Saturday we laid around most of the day. Neither one of us had any energy. I did manage to get Tony out of the house later in the afternoon and we went to see the movie Couples Retreat. It as OK. Saturday night I called my mom to see how she was. My dad left for Florida to their condo for about 10 days so now she is left alone to deal with my news. I do feel for her. We did talk about the fact that she has been crying since and how it was not easy to hear that her son has AIDS. She seems to say all the right things for now. Saturday night we watched a couple movies I downloaded and last weeks episode of Glee on the internet because I forgot to DVR it. I do like the show Glee. One of the movies we watched was Zombieland. It was OK. Very different. I love to hate zombie movies. I jump and get so scared watching them.
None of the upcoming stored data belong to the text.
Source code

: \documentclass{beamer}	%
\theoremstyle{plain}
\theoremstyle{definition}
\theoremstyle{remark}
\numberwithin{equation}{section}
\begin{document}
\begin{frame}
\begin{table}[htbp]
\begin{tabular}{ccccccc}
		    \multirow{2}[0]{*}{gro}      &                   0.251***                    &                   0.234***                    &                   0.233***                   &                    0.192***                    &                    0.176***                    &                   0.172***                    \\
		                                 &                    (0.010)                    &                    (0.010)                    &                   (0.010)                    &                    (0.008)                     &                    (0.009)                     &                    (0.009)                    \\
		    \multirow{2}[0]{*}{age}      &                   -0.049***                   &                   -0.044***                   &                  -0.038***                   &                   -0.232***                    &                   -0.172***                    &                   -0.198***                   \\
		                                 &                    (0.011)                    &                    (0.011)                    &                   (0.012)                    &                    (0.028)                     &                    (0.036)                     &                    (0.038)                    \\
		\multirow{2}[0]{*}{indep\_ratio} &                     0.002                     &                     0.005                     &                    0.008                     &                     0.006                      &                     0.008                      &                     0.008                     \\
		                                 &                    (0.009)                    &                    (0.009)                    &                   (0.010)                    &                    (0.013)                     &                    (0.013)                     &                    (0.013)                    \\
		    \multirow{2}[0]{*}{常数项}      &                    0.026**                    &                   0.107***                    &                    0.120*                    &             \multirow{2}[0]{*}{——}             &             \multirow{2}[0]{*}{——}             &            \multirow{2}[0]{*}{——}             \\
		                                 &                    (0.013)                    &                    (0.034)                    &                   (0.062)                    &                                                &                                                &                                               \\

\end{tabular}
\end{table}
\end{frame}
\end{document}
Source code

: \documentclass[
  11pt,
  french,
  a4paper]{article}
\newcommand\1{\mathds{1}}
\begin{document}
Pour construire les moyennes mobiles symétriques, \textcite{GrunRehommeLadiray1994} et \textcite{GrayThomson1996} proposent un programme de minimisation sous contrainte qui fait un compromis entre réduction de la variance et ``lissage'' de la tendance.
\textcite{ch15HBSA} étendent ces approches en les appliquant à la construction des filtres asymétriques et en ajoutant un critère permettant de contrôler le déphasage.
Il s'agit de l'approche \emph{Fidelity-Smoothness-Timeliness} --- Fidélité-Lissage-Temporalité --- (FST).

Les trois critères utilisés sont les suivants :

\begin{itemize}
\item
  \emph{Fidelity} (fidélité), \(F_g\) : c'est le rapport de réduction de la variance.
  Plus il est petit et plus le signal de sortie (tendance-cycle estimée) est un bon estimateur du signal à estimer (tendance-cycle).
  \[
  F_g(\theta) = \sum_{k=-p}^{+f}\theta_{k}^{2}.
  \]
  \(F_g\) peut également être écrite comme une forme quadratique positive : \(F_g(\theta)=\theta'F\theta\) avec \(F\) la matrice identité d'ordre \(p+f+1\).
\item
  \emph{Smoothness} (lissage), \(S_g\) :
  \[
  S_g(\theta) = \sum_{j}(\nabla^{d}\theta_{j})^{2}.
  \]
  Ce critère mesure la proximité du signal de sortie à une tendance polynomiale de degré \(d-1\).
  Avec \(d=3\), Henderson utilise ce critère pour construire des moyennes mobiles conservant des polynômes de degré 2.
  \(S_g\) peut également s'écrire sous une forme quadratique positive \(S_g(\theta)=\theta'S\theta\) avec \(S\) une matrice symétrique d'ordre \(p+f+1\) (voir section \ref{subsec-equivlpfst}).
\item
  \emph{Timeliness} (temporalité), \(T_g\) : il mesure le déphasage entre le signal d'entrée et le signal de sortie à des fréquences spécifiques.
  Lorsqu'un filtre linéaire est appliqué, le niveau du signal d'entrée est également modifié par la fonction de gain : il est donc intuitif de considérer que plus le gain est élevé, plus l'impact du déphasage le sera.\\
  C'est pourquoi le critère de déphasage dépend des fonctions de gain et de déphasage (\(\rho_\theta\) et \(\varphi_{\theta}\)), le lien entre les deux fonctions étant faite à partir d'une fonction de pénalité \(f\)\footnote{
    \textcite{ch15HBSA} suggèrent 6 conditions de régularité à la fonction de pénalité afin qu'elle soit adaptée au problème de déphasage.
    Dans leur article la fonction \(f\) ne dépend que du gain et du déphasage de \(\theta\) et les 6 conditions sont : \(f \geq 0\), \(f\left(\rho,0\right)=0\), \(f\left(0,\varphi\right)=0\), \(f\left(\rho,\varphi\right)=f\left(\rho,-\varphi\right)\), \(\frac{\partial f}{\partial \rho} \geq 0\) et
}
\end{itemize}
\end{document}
Today after reading much of the newspaper I made blueberry pancakes and sausage for breakfast. Little while after eating we both went back to bed. Got up an hour or so later and since the sun is out I felt it was time to shower and get going and do something. Did a little cleaning, took all four dogs for a walk one at a time around the block, drove to the Open Pantry down the street and bought our weekly lottery tickets. We really need to hit the lottery soon.
Tony is outside painting the last of the house trim that I did not finish this summer. Only a small portion left but it was like pulling teeth for him to get out and do it. At one point he complained so much I looked at him and said 'never mind, I'll just do it when I am done around the house doing my projects'. He is soooooo lazy. Don't see us doing much more the rest of the day when he is done painting. I have all the projects done I wanted to accomplish. It will be a late afternoon of TV and relaxing before the work week starts again. Have not heard from my boss yet regarding the email I sent Friday about not being able to work like I have been. Hopefully she will call tonight. I can only work Monday through Wednesday this week because Thursday morning I see the social security shrink again to evaluate me in my quest to go on social security. They keep denying me. I plan on going in unshowered and with no mind at all. Will let you know how it goes. Receiving social security would really help. Hell, I paid into it since I was 16 years old.